▸ THE INPUT:
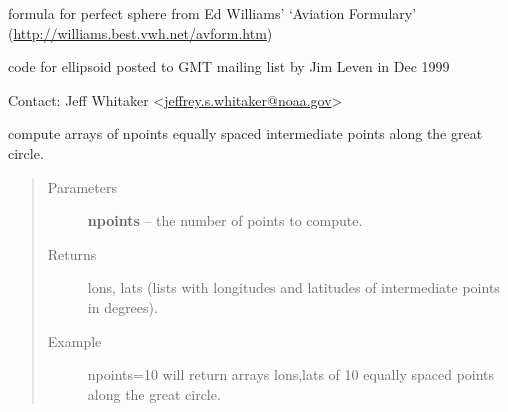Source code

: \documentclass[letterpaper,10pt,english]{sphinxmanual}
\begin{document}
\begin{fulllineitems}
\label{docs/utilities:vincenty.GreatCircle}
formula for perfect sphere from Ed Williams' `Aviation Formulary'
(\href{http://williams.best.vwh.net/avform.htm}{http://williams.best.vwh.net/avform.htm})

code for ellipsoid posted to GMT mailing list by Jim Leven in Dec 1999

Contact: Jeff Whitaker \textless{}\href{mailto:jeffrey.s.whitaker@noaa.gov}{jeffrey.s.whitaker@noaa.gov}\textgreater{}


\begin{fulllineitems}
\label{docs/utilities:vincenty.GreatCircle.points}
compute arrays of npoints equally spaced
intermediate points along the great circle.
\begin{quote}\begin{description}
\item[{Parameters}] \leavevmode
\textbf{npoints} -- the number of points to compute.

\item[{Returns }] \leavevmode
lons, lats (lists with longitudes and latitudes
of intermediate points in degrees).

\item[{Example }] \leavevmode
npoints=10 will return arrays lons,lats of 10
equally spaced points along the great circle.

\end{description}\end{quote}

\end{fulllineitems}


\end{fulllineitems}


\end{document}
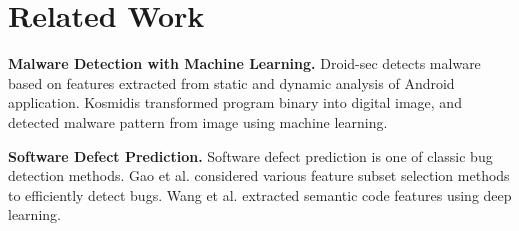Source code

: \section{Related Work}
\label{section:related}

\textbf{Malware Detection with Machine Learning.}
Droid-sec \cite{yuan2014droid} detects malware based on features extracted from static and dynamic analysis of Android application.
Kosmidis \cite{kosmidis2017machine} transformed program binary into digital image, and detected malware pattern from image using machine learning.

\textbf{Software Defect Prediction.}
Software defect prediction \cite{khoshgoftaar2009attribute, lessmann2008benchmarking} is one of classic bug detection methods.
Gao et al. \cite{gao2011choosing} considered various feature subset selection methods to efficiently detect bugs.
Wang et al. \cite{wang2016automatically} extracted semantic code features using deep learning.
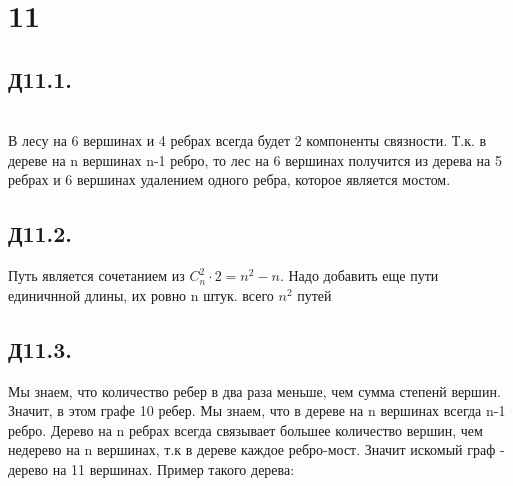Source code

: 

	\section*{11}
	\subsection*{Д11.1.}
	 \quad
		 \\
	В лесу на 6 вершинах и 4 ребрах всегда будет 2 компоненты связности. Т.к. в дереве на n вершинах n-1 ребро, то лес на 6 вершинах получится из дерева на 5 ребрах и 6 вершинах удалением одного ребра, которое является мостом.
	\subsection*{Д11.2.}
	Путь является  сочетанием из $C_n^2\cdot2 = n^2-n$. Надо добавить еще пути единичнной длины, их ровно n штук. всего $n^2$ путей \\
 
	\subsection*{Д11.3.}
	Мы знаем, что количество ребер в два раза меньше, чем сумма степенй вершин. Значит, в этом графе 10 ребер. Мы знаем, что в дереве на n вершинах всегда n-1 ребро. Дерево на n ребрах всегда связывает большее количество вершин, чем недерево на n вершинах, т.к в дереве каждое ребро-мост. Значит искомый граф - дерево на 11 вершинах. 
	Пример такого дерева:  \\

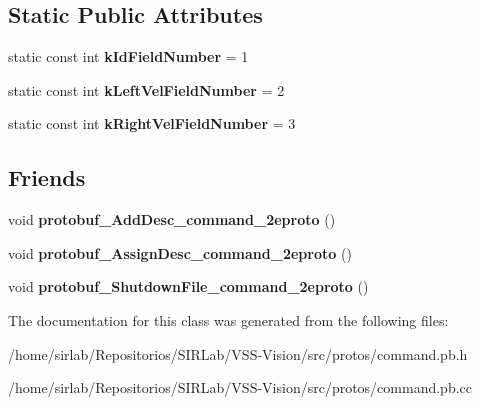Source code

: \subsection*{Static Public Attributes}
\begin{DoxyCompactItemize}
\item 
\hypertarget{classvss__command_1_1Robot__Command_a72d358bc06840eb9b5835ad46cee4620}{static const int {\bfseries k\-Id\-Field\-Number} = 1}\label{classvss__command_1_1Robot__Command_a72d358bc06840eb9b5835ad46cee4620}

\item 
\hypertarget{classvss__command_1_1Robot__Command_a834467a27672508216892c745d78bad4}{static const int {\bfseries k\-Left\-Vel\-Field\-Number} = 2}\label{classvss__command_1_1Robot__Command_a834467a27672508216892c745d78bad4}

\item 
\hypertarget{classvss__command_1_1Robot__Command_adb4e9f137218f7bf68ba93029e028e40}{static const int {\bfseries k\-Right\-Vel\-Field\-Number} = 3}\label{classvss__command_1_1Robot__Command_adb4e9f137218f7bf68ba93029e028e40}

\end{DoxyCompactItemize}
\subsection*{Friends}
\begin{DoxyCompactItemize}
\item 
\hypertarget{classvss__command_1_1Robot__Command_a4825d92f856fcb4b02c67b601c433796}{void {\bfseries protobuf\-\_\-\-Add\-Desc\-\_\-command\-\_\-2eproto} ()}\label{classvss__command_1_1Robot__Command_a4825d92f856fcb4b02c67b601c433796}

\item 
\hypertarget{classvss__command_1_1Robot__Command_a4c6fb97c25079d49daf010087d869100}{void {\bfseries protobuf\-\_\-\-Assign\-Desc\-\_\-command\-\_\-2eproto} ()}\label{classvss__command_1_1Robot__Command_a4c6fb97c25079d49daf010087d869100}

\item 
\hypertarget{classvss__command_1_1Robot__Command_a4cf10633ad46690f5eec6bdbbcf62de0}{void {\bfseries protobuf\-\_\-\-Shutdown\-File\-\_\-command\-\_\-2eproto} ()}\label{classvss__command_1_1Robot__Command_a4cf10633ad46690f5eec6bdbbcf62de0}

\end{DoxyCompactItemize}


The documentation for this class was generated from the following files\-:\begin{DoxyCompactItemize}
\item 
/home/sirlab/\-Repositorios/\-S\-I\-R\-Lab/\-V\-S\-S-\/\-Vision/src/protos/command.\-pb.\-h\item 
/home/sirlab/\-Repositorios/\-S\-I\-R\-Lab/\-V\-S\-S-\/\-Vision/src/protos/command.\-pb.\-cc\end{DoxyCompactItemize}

▸ HOW TO COMPLETE THIS TASK:
Would you reproduce the records exactly as they stand, but without the pictures?

▸ RESULT OF THIS EXERCISE:
Source code

: \documentclass[letterpaper,10pt,english]{sphinxmanual}
\begin{document}
\begin{fulllineitems}
\label{docs/utilities:vincenty.GreatCircle}
formula for perfect sphere from Ed Williams' `Aviation Formulary'
(\href{http://williams.best.vwh.net/avform.htm}{http://williams.best.vwh.net/avform.htm})

code for ellipsoid posted to GMT mailing list by Jim Leven in Dec 1999

Contact: Jeff Whitaker \textless{}\href{mailto:jeffrey.s.whitaker@noaa.gov}{jeffrey.s.whitaker@noaa.gov}\textgreater{}


\begin{fulllineitems}
\label{docs/utilities:vincenty.GreatCircle.points}
compute arrays of npoints equally spaced
intermediate points along the great circle.
\begin{quote}\begin{description}
\item[{Parameters}] \leavevmode
\textbf{npoints} -- the number of points to compute.

\item[{Returns }] \leavevmode
lons, lats (lists with longitudes and latitudes
of intermediate points in degrees).

\item[{Example }] \leavevmode
npoints=10 will return arrays lons,lats of 10
equally spaced points along the great circle.

\end{description}\end{quote}

\end{fulllineitems}


\end{fulllineitems}


\end{document}
Source code

: \section{Related Work}
\label{section:related}

\textbf{Malware Detection with Machine Learning.}
Droid-sec \cite{yuan2014droid} detects malware based on features extracted from static and dynamic analysis of Android application.
Kosmidis \cite{kosmidis2017machine} transformed program binary into digital image, and detected malware pattern from image using machine learning.

\textbf{Software Defect Prediction.}
Software defect prediction \cite{khoshgoftaar2009attribute, lessmann2008benchmarking} is one of classic bug detection methods.
Gao et al. \cite{gao2011choosing} considered various feature subset selection methods to efficiently detect bugs.
Wang et al. \cite{wang2016automatically} extracted semantic code features using deep learning.
Source code

: 

	\section*{11}
	\subsection*{Д11.1.}
	 \quad
		 \\
	В лесу на 6 вершинах и 4 ребрах всегда будет 2 компоненты связности. Т.к. в дереве на n вершинах n-1 ребро, то лес на 6 вершинах получится из дерева на 5 ребрах и 6 вершинах удалением одного ребра, которое является мостом.
	\subsection*{Д11.2.}
	Путь является  сочетанием из $C_n^2\cdot2 = n^2-n$. Надо добавить еще пути единичнной длины, их ровно n штук. всего $n^2$ путей \\
 
	\subsection*{Д11.3.}
	Мы знаем, что количество ребер в два раза меньше, чем сумма степенй вершин. Значит, в этом графе 10 ребер. Мы знаем, что в дереве на n вершинах всегда n-1 ребро. Дерево на n ребрах всегда связывает большее количество вершин, чем недерево на n вершинах, т.к в дереве каждое ребро-мост. Значит искомый граф - дерево на 11 вершинах. 
	Пример такого дерева:  \\

Source code

: \subsection*{Static Public Attributes}
\begin{DoxyCompactItemize}
\item 
\hypertarget{classvss__command_1_1Robot__Command_a72d358bc06840eb9b5835ad46cee4620}{static const int {\bfseries k\-Id\-Field\-Number} = 1}\label{classvss__command_1_1Robot__Command_a72d358bc06840eb9b5835ad46cee4620}

\item 
\hypertarget{classvss__command_1_1Robot__Command_a834467a27672508216892c745d78bad4}{static const int {\bfseries k\-Left\-Vel\-Field\-Number} = 2}\label{classvss__command_1_1Robot__Command_a834467a27672508216892c745d78bad4}

\item 
\hypertarget{classvss__command_1_1Robot__Command_adb4e9f137218f7bf68ba93029e028e40}{static const int {\bfseries k\-Right\-Vel\-Field\-Number} = 3}\label{classvss__command_1_1Robot__Command_adb4e9f137218f7bf68ba93029e028e40}

\end{DoxyCompactItemize}
\subsection*{Friends}
\begin{DoxyCompactItemize}
\item 
\hypertarget{classvss__command_1_1Robot__Command_a4825d92f856fcb4b02c67b601c433796}{void {\bfseries protobuf\-\_\-\-Add\-Desc\-\_\-command\-\_\-2eproto} ()}\label{classvss__command_1_1Robot__Command_a4825d92f856fcb4b02c67b601c433796}

\item 
\hypertarget{classvss__command_1_1Robot__Command_a4c6fb97c25079d49daf010087d869100}{void {\bfseries protobuf\-\_\-\-Assign\-Desc\-\_\-command\-\_\-2eproto} ()}\label{classvss__command_1_1Robot__Command_a4c6fb97c25079d49daf010087d869100}

\item 
\hypertarget{classvss__command_1_1Robot__Command_a4cf10633ad46690f5eec6bdbbcf62de0}{void {\bfseries protobuf\-\_\-\-Shutdown\-File\-\_\-command\-\_\-2eproto} ()}\label{classvss__command_1_1Robot__Command_a4cf10633ad46690f5eec6bdbbcf62de0}

\end{DoxyCompactItemize}


The documentation for this class was generated from the following files\-:\begin{DoxyCompactItemize}
\item 
/home/sirlab/\-Repositorios/\-S\-I\-R\-Lab/\-V\-S\-S-\/\-Vision/src/protos/command.\-pb.\-h\item 
/home/sirlab/\-Repositorios/\-S\-I\-R\-Lab/\-V\-S\-S-\/\-Vision/src/protos/command.\-pb.\-cc\end{DoxyCompactItemize}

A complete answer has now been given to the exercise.